What is the boiling point of an ionic solution containing 29.7 grams $N{{a}_{2}}S{{O}_{4}}$ and 84.4 grams water, assuming 100% ionization?

Answer 1

The solute in this question is sodium sulfate ($N{{a}_{2}}S{{O}_{4}}$) and the solvent is water. The formula that can be used to solve the question will be:
$\Delta {{T}_{b}}=i\text{ x }{{\text{K}}_{b}}\text{ x m}$
Where $\Delta {{T}_{b}}$ is the elevation in the boiling point of a solution when the solute is added to a solvent, i is the van’t Hoff factor, ${{K}_{b}}$ is the elevation in boiling point constant, and m is the molality of the solution.

Complete answer:
We have to the boiling point of the solution in which sodium sulfate and water are present. The solute is sodium sulfate ($N{{a}_{2}}S{{O}_{4}}$) and the solvent is water and the question says that there is 100% ionization of the solute molecules.
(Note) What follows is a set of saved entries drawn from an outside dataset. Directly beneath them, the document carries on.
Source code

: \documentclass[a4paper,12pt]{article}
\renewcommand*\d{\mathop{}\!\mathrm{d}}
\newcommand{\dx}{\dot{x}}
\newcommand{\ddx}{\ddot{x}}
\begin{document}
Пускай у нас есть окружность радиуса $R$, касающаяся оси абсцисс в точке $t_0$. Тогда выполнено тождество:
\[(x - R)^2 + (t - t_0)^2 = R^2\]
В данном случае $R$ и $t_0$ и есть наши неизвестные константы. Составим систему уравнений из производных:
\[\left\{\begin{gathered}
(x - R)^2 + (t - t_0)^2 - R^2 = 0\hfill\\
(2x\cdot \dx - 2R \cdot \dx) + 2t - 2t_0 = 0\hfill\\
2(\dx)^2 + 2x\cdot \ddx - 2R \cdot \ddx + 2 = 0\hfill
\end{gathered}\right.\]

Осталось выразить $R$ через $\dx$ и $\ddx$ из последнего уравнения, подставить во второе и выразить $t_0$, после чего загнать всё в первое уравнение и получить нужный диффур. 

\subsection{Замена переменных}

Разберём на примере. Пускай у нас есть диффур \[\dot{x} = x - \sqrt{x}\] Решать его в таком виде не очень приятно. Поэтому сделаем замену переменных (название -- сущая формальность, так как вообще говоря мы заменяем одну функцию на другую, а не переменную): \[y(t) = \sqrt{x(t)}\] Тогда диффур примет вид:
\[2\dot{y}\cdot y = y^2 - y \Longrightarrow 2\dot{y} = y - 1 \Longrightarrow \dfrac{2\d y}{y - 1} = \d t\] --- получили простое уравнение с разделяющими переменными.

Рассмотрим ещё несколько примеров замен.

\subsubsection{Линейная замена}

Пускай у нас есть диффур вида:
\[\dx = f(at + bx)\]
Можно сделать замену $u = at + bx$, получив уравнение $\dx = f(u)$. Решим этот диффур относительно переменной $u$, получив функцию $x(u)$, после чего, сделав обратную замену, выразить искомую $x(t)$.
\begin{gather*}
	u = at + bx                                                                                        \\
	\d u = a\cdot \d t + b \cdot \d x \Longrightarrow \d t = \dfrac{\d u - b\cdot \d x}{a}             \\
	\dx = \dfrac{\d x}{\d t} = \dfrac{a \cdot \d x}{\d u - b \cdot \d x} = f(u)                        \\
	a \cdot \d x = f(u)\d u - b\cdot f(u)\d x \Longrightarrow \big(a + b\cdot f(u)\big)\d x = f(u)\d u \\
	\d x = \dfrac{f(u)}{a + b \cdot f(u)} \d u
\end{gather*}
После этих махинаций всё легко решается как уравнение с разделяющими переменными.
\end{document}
The reaction will be:
$N{{a}_{2}}S{{O}_{4}}\to 2N{{a}^{+}}+SO_{4}^{2-}$
So, we can see that the solute is dissociating into 3 ions.
The formula that can be used to solve the question will be:
$\Delta {{T}_{b}}=i\text{ x }{{\text{K}}_{b}}\text{ x m}$
Where $\Delta {{T}_{b}}$ is the elevation in the boiling point of a solution when the solute is added to a solvent, i is the van’t Hoff factor, ${{K}_{b}}$ is the elevation in boiling point constant or ebullioscopic constant, and m is the molality of the solution.
Here it will be 3 because 3 ions are formed.
Number of moles for 29.7 grams of $N{{a}_{2}}S{{O}_{4}}$ will be:
$Moles=\dfrac{29.7}{142.04}=0.2091$
So, the molality of the solution will be:
$Molality=\dfrac{0.2091}{0.0844}=2.477$
As we know that the ebullioscopic constant of water is ${{0.512}^{\circ }}C\text{ }kg\text{ }mo{{l}^{-1}}$. Now putting all these values in the formula, we get:
$\Delta {{T}_{b}}=3\text{ x 0}\text{.512 x 2}\text{.477 = 3}\text{.80}{{\text{5}}^{\circ }}\text{C}$
So, the rise in the temperature is ${{3.805}^{\circ }}C$, this is equal to the difference of the boiling point of the pure solvent and solution. This is written as:
$\Delta {{T}_{b}}={{T}_{b}}-T_{b}^{\circ }$
$3.805={{T}_{b}}-100$
${{T}_{b}}=100+3.805={{103.85}^{\circ }}C$
So, the boiling point of the solution is ${{103.805}^{\circ }}C$.

Note:
In the question, the number of moles is calculated by taking the ratio of the given mass of sodium sulfate and the molecular mass of sodium sulfate, and the molality of the solution is calculated as the ratio of moles of sodium sulfate and the mass of the water in kg.